Viscosity is a measure of a fluid’s resistance to flow. In drilling fluids, it plays a crucial role in determining the fluid’s ability to carry cuttings to the surface, lubricate the drill bit, and maintain wellbore stability.

$\mu =\frac{\text{shear stress}}{\text{shear rate}}=\frac{\tau }{\gamma }$

viscosity can be measured using both a viscometer and a Marsh funnel, but the methods and results are different

• Shear stress is the amount of force needed to keep a fluid flowing in a certain way.
• In laminar flow (where the fluid flows in smooth layers, without mixing), this force comes from the friction between those layers (laminae) as they slide past each other.

In simple terms, shear stress measures the “push” required to overcome the internal friction within the fluid to maintain smooth, layered flow.

The mathematically definition of shear stress is :

$\tau =\frac{\mathrm{Force}}{\mathrm{Area}}$

This is expressed as lb/100 ft² or as Dynes/cm²

Shear Rate : The shear rate is a measure of how quickly the velocity of a fluid changes from one layer to the next as it flows.
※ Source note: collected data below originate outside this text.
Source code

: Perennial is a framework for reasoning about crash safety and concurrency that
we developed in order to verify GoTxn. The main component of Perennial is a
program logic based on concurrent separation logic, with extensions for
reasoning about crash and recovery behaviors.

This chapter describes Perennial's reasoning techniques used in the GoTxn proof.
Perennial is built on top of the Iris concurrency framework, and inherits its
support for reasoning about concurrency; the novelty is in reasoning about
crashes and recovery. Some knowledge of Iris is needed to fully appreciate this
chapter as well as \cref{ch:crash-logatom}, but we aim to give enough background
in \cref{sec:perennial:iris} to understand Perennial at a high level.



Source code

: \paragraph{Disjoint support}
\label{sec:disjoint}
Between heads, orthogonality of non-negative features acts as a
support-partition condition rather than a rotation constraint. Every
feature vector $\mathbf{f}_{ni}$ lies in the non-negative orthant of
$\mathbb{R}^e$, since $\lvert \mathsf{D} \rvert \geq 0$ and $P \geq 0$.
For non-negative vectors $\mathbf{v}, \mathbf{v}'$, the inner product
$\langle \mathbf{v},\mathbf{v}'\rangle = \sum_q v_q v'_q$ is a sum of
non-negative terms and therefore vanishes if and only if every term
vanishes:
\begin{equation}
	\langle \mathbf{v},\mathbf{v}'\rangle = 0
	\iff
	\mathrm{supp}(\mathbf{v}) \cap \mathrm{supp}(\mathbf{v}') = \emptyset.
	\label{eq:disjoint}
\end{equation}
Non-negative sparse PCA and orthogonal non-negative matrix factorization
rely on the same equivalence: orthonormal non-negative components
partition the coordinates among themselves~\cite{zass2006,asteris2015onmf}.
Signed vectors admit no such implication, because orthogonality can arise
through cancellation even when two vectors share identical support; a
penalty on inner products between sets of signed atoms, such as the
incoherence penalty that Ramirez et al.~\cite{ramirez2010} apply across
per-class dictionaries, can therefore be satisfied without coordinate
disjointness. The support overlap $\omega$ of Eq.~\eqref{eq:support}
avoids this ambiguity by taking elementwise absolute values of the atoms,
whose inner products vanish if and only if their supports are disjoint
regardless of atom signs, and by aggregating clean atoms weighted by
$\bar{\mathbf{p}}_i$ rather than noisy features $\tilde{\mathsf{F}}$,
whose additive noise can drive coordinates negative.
Think of it like this:

• Imagine the fluid as a stack of thin layers (laminae).
• Some layers move faster than others, like a deck of cards being slid sideways.
• The shear rate tells us how much the speed changes between two neighboring layers for every unit of distance between them.

In simple terms, it’s the rate at which the fluid layers “shear” or slide past each other. It’s typically expressed in units like 1/second (s⁻¹), showing how the velocity changes per unit distance.

In oilfield units, the viscosity is measured in centipoise (cp).

For a Newtonian fluid, the relationship between shear stress (force applied) and shear rate (how fast the fluid flows) is directly proportional. The viscosity (resistance to flow) stays constant and is the only factor needed to describe how the fluid flows.

For non-Newtonian fluids (like most drilling fluids), the relationship between shear stress and shear rate is more complex and is described by the effective viscosity. However, the effective viscosity is not constant.

• At low shear rates (when the fluid is moving slowly), the effective viscosity is high.
• At high shear rates (when the fluid is moving quickly), the effective viscosity is low.
• This means the fluid becomes thinner (less viscous) as the shear rate increases. This behavior is called shear thinning.

Shear thinning is a very useful property for drilling fluids:

• At high shear rates (in the drill pipe and bit nozzles), the viscosity is lower, allowing the fluid to flow more easily.
• At low shear rates (in the annulus), the viscosity is higher, helping to lift and remove cuttings effectively.